Dataset records:
-.-.-

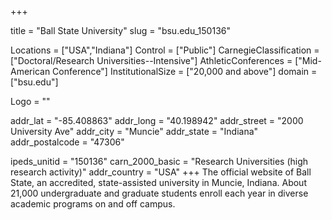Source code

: 
+++

title = "Ball State University"
slug = "bsu.edu_150136"

Locations = ["USA","Indiana"]
Control = ["Public"]
CarnegieClassification = ["Doctoral/Research Universities--Intensive"]
AthleticConferences = ["Mid-American Conference"]
InstitutionalSize = ["20,000 and above"]
domain = ["bsu.edu"]

Logo = ""

addr_lat = "-85.408863"
addr_long = "40.198942"
addr_street = "2000 University Ave"
addr_city = "Muncie"
addr_state = "Indiana"
addr_postalcode = "47306"

ipeds_unitid = "150136"
carn_2000_basic = "Research Universities (high research activity)"
addr_country = "USA"
+++
    The official website of Ball State, an accredited, state-assisted university in Muncie, Indiana. About 21,000 undergraduate and graduate students enroll each year in diverse academic programs on and off campus.
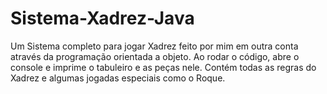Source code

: # Sistema-Xadrez-Java

Um Sistema completo para jogar Xadrez feito por mim em outra conta através da programação orientada a objeto. Ao rodar o código, abre o console e imprime o tabuleiro e as peças nele. Contém todas as regras do Xadrez e algumas jogadas especiais como o Roque.
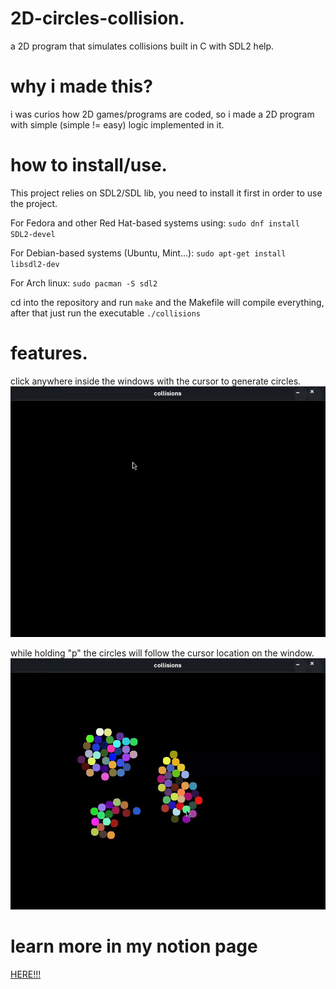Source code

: # 2D-circles-collision.
a 2D program that simulates collisions built in C with SDL2 help.

# why i made this?
i was curios how 2D games/programs are coded, so i made a 2D program with simple (simple != easy) logic implemented in it.

# how to install/use.
This project relies on SDL2/SDL lib, you need to install it first in order to use the project.

For Fedora and other Red Hat-based systems using:
`sudo dnf install SDL2-devel`

For Debian-based systems (Ubuntu, Mint...):
`sudo apt-get install libsdl2-dev`

For Arch linux:
`sudo pacman -S sdl2`

cd into the repository and run `make` and the Makefile will compile everything, after that just run the executable `./collisions`

# features.
click anywhere inside the windows with the cursor to generate circles.
![Demo](media/generate.gif)

while holding "p" the circles will follow the cursor location on the window.
![Demo](media/pull.gif)

# learn more in my notion page
[HERE!!!](https://garrulous-appeal-80f.notion.site/2D-circles-collision-2712db0d585c80939b29ced4f1cd196f?source=copy_link)
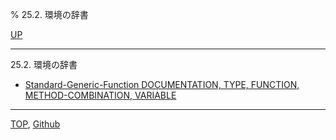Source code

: % 25.2. 環境の辞書

[UP](25.html)  

---

25.2. 環境の辞書

- [Standard-Generic-Function DOCUMENTATION, TYPE, FUNCTION, METHOD-COMBINATION, VARIABLE](25.2.documentation.html)

---
[TOP](index.html),  [Github](https://github.com/nptcl/npt-japanese)

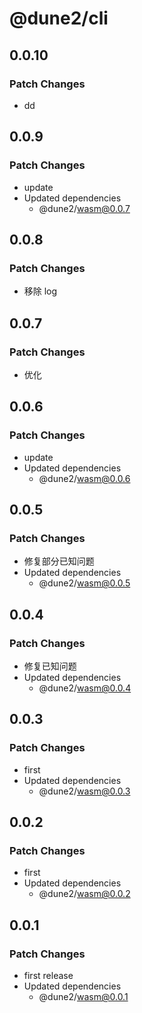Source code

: # @dune2/cli

## 0.0.10

### Patch Changes

- dd

## 0.0.9

### Patch Changes

- update
- Updated dependencies
  - @dune2/wasm@0.0.7

## 0.0.8

### Patch Changes

- 移除 log

## 0.0.7

### Patch Changes

- 优化

## 0.0.6

### Patch Changes

- update
- Updated dependencies
  - @dune2/wasm@0.0.6

## 0.0.5

### Patch Changes

- 修复部分已知问题
- Updated dependencies
  - @dune2/wasm@0.0.5

## 0.0.4

### Patch Changes

- 修复已知问题
- Updated dependencies
  - @dune2/wasm@0.0.4

## 0.0.3

### Patch Changes

- first
- Updated dependencies
  - @dune2/wasm@0.0.3

## 0.0.2

### Patch Changes

- first
- Updated dependencies
  - @dune2/wasm@0.0.2

## 0.0.1

### Patch Changes

- first release
- Updated dependencies
  - @dune2/wasm@0.0.1
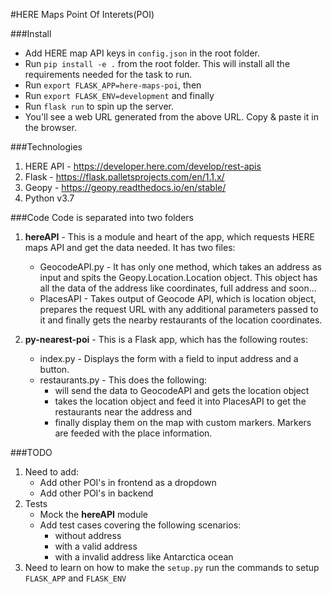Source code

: #HERE Maps Point Of Interets(POI)

###Install
* Add HERE map API keys in `config.json` in the root folder.
* Run `pip install -e .` from the root folder. This will install all the requirements needed for the task to run.
* Run `export FLASK_APP=here-maps-poi`, then
* Run `export FLASK_ENV=development` and finally
* Run `flask run` to spin up the server.
* You'll see a web URL generated from the above URL. Copy & paste it in the browser.

###Technologies
1. HERE API - https://developer.here.com/develop/rest-apis
2. Flask - https://flask.palletsprojects.com/en/1.1.x/
3. Geopy - https://geopy.readthedocs.io/en/stable/
4. Python v3.7

###Code
Code is separated into two folders
1. **hereAPI** - This is a module and heart of the app, which requests HERE maps API and get the data needed.
It has two files:
    * GeocodeAPI.py - It has only one method, which takes an address as input and spits the Geopy.Location.Location object.
    This object has all the data of the address like coordinates, full address and soon...
    * PlacesAPI - Takes output of Geocode API, which is location object, prepares the request URL with any additional
    parameters passed to it and finally gets the nearby restaurants of the location coordinates.

2. **py-nearest-poi** - This is a Flask app, which has the following routes:
    * index.py - Displays the form with a field to input address and a button.
    * restaurants.py - This does the following:
        - will send the data to GeocodeAPI and gets the location object
        - takes the location object and feed it into PlacesAPI to get the restaurants near the address and
        - finally display them on the map with custom markers. Markers are feeded with the place information.
    
###TODO
1. Need to add:
    * Add other POI's in frontend as a dropdown
    * Add other POI's in backend
2. Tests
    * Mock the **hereAPI** module
    * Add test cases covering the following scenarios:
        - without address
        - with a valid address
        - with a invalid address like Antarctica ocean
3. Need to learn on how to make the `setup.py` run the commands to setup `FLASK_APP` and `FLASK_ENV`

-.-.-

Exercise directions
Among the lines of the data, find every one that holds "made" and copy it.

Final answer
# why i made this?
i was curios how 2D games/programs are coded, so i made a 2D program with simple (simple != easy) logic implemented in it.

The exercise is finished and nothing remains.